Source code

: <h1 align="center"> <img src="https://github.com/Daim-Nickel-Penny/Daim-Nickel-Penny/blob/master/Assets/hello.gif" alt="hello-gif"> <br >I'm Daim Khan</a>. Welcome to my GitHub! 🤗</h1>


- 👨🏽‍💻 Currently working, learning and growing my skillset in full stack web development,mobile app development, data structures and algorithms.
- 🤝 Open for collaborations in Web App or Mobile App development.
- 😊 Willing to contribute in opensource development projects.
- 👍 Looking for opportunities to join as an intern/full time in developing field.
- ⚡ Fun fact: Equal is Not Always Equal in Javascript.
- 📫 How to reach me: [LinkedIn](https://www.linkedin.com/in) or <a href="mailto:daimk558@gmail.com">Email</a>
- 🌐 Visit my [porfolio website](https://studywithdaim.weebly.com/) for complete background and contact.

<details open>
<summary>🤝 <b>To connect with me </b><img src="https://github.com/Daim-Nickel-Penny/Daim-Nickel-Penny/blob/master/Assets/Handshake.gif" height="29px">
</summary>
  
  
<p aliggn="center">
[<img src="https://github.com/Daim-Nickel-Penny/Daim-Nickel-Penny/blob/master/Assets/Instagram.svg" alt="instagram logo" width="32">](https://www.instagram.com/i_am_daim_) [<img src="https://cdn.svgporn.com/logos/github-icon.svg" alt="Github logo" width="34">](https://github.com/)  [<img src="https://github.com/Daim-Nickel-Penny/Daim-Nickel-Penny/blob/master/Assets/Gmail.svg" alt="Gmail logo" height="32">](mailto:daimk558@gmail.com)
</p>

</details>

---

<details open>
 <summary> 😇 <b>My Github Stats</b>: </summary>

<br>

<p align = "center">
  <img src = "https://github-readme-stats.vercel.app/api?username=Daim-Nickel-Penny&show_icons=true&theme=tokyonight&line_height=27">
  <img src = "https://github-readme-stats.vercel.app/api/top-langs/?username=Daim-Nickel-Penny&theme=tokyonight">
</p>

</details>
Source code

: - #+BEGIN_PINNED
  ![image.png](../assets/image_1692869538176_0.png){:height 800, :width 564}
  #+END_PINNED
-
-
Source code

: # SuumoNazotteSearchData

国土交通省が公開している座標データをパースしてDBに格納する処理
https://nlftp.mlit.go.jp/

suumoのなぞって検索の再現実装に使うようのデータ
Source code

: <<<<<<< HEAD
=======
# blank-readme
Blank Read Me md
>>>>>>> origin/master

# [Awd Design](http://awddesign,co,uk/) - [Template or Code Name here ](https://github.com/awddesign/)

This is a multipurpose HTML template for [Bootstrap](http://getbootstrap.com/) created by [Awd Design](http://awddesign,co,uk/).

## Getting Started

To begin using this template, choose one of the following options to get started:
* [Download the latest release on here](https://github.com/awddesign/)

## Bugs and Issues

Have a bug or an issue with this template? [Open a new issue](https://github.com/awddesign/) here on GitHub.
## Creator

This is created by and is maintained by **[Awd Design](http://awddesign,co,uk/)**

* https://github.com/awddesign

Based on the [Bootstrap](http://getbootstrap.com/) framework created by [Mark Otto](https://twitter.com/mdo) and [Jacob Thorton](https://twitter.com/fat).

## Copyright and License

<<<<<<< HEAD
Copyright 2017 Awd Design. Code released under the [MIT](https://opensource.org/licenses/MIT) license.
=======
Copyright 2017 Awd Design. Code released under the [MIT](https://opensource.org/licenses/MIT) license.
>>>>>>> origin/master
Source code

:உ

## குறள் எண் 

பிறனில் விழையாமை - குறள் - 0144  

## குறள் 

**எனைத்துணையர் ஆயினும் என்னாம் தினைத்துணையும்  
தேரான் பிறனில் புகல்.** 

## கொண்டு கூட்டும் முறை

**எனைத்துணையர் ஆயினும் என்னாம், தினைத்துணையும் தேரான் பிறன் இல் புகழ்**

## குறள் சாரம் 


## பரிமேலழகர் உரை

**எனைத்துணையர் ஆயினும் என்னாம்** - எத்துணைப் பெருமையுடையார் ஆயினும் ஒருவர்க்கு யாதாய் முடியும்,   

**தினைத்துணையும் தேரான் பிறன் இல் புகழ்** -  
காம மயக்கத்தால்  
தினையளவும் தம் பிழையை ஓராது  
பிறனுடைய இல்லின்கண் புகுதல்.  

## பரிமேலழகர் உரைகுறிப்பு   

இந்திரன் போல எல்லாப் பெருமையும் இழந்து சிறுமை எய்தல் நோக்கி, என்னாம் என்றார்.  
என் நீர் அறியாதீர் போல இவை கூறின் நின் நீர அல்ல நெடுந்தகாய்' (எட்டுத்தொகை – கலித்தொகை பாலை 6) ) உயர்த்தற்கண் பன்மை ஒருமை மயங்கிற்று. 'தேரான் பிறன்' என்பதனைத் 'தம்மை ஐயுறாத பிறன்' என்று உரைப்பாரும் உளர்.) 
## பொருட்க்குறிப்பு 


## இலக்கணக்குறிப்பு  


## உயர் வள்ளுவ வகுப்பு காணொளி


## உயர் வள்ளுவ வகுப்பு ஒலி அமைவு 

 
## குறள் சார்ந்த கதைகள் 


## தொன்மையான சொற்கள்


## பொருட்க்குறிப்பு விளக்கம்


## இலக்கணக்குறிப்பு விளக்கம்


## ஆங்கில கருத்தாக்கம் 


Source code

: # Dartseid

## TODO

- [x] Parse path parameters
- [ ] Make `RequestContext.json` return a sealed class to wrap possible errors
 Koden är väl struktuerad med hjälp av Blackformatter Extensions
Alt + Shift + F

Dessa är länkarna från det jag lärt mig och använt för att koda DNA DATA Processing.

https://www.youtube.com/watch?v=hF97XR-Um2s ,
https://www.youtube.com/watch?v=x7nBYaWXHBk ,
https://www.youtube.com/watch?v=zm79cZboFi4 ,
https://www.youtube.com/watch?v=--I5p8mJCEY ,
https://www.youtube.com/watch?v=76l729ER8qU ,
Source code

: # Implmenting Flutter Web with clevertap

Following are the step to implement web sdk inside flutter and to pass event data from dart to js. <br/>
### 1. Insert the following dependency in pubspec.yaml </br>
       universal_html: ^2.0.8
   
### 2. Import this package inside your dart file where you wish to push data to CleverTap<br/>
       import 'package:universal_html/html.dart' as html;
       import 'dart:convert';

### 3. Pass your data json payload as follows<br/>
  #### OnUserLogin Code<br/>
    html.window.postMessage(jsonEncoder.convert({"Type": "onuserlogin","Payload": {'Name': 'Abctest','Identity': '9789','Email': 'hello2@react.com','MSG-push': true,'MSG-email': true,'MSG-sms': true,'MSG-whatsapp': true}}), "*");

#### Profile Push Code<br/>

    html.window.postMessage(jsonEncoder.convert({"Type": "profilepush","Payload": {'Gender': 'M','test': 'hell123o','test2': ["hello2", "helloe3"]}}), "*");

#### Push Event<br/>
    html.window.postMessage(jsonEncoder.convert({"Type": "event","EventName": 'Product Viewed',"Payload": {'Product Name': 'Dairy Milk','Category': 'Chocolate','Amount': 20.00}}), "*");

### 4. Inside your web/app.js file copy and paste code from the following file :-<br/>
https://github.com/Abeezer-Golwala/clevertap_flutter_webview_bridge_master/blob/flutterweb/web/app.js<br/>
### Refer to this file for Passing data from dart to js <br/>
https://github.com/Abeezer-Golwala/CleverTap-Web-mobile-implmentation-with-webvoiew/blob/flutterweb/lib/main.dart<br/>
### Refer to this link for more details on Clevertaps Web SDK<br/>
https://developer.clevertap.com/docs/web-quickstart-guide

* [About this exercise]
Where does the string "development" appear in the records? Copy every line that holds it.

* [Worked solution]
- 👨🏽‍💻 Currently working, learning and growing my skillset in full stack web development,mobile app development, data structures and algorithms.
- 🤝 Open for collaborations in Web App or Mobile App development.
- 😊 Willing to contribute in opensource development projects.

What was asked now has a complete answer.